Rostro cuadrado, cabello quebradizo con cortes aerodinámicos a los lados, un leve vello facial en la barbilla sumados a un estilo natural y casual, hacen que Valencia sea visto como un jugador amigable, cercano y sencillo.

La cualidad de imagen que más resalta en su personalidad es lo poco complicado que es en su forma de ser.

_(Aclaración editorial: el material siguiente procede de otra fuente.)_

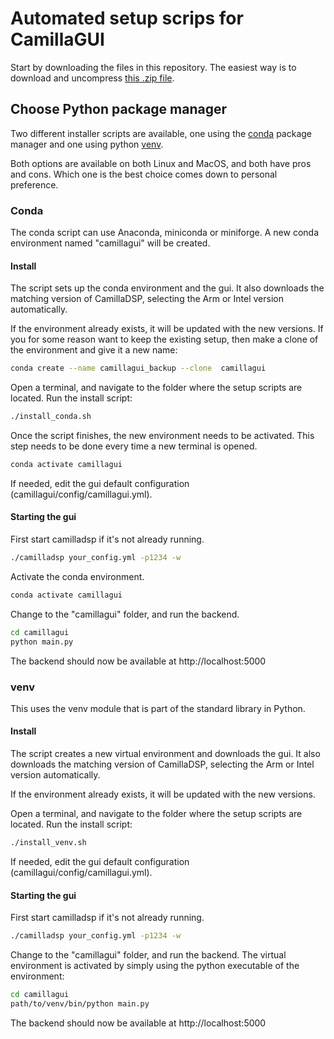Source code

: # Automated setup scrips for CamillaGUI

Start by downloading the files in this repository. The easiest way is to download and uncompress [this .zip file](https://github.com/HEnquist/camilladsp-setupscripts/archive/refs/heads/master.zip).

## Choose Python package manager
Two different installer scripts are available,
one using the [conda](link) package manager and one using python [venv](link).

Both options are available on both Linux and MacOS,
and both have pros and cons.
Which one is the best choice comes down to personal preference.

### Conda

The conda script can use Anaconda, miniconda or miniforge. A new conda environment named "camillagui" will be created.

#### Install
The script sets up the conda environment and the gui. It also downloads the matching version of CamillaDSP, selecting the Arm or Intel version automatically.

If the environment already exists, it will be updated with the new versions. If you for some reason want to keep the existing setup, then make a clone of the environment and give it a new name:
```sh
conda create --name camillagui_backup --clone  camillagui
```

Open a terminal, and navigate to the folder where the setup scripts are located. Run the install script:
```sh
./install_conda.sh
```

Once the script finishes, the new environment needs to be activated. This step needs to be done every time a new terminal is opened.
```sh
conda activate camillagui
```

If needed, edit the gui default configuration (camillagui/config/camillagui.yml).

#### Starting the gui

First start camilladsp if it's not already running.
 ```sh
./camilladsp your_config.yml -p1234 -w
```

Activate the conda environment.
```sh
conda activate camillagui
```

Change to the "camillagui" folder, and run the backend.
```sh
cd camillagui
python main.py
```

The backend should now be available at http://localhost:5000


### venv

This uses the venv module that is part of the standard library in Python. 

#### Install
The script creates a new virtual environment and downloads the gui. It also downloads the matching version of CamillaDSP, selecting the Arm or Intel version automatically.

If the environment already exists, it will be updated with the new versions.

Open a terminal, and navigate to the folder where the setup scripts are located. Run the install script:
```sh
./install_venv.sh
```


If needed, edit the gui default configuration (camillagui/config/camillagui.yml).

#### Starting the gui

First start camilladsp if it's not already running.
 ```sh
./camilladsp your_config.yml -p1234 -w
```

Change to the "camillagui" folder, and run the backend.
The virtual environment is activated by simply using
the python executable of the environment:
```sh
cd camillagui
path/to/venv/bin/python main.py
```

The backend should now be available at http://localhost:5000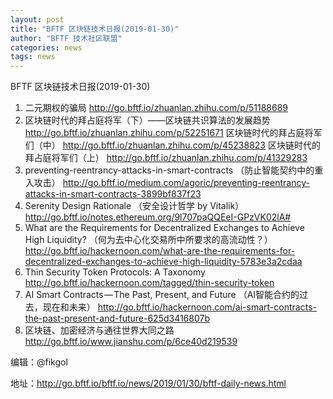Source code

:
 ```yaml
---
layout: post
title: "BFTF 区块链技术日报(2019-01-30)"
author: "BFTF 技术社区联盟"
categories: news
tags: news
---
```


BFTF 区块链技术日报(2019-01-30)

1. 二元期权的骗局 <http://go.bftf.io/zhuanlan.zhihu.com/p/51188689>
2. 区块链时代的拜占庭将军（下）——区块链共识算法的发展趋势 <http://go.bftf.io/zhuanlan.zhihu.com/p/52251671> 区块链时代的拜占庭将军们（中） <http://go.bftf.io/zhuanlan.zhihu.com/p/45238823>  区块链时代的拜占庭将军们（上） <http://go.bftf.io/zhuanlan.zhihu.com/p/41329283>
3. preventing-reentrancy-attacks-in-smart-contracts （防止智能契约中的重入攻击） <http://go.bftf.io/medium.com/agoric/preventing-reentrancy-attacks-in-smart-contracts-3899bf837f23>
4. Serenity Design Rationale （安全设计哲学 by Vitalik） <http://go.bftf.io/notes.ethereum.org/9l707paQQEeI-GPzVK02lA#>
5. What are the Requirements for Decentralized Exchanges to Achieve High Liquidity? （何为去中心化交易所中所要求的高流动性？） <http://go.bftf.io/hackernoon.com/what-are-the-requirements-for-decentralized-exchanges-to-achieve-high-liquidity-5783e3a2cdaa>
6. Thin Security Token Protocols: A Taxonomy <http://go.bftf.io/hackernoon.com/tagged/thin-security-token>
7. AI Smart Contracts — The Past, Present, and Future （AI智能合约的过去，现在和未来） <http://go.bftf.io/hackernoon.com/ai-smart-contracts-the-past-present-and-future-625d3416807b>
8. 区块链、加密经济与通往世界大同之路  <http://go.bftf.io/www.jianshu.com/p/6ce40d219539>

编辑：@fikgol

地址：http://go.bftf.io/bftf.io/news/2019/01/30/bftf-daily-news.html
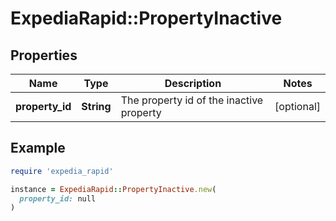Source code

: # ExpediaRapid::PropertyInactive

## Properties

| Name | Type | Description | Notes |
| ---- | ---- | ----------- | ----- |
| **property_id** | **String** | The property id of the inactive property | [optional] |

## Example

```ruby
require 'expedia_rapid'

instance = ExpediaRapid::PropertyInactive.new(
  property_id: null
)
```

Este elemento refuerza su humildad como jugador.

A través de su comunicación no verbal, además, evidencia que es una persona penosa al bajar la mirada y con dificultades para expresarse, también que mantiene un diálogo consigo mismo al mover los ojos hacia su lado izquierdo y hacia abajo, que gusta recordar al mover los ojos hacia su lado derecho y hacia arriba, y finalmente una vez demuestra pena.

Lenguaje corporal Antonio Valencia

Su discurso es sobrio, directo y honesto, aunque con un ligero trastibelleo cuando habla de si mismo, sin embargo, busca que el trabajo en equipo quede por encima de él como figura de Ecuador:

“Sí estamos unidos, no hay ningún problema con el cuerpo técnico porque somos una familia y lo hemos demostrado cuando hemos ganado o hemos perdido, y siempre estamos unidos esperando que…que sigamos manteniendo esta unión hasta lo último”

Palabras Antonio Valencia

Antonio Valencia es la identidad deportiva de la rapidez, de la velocidad, es el correcaminos que espera que sus rivales muerdan el polvo en el mundial de Brasil.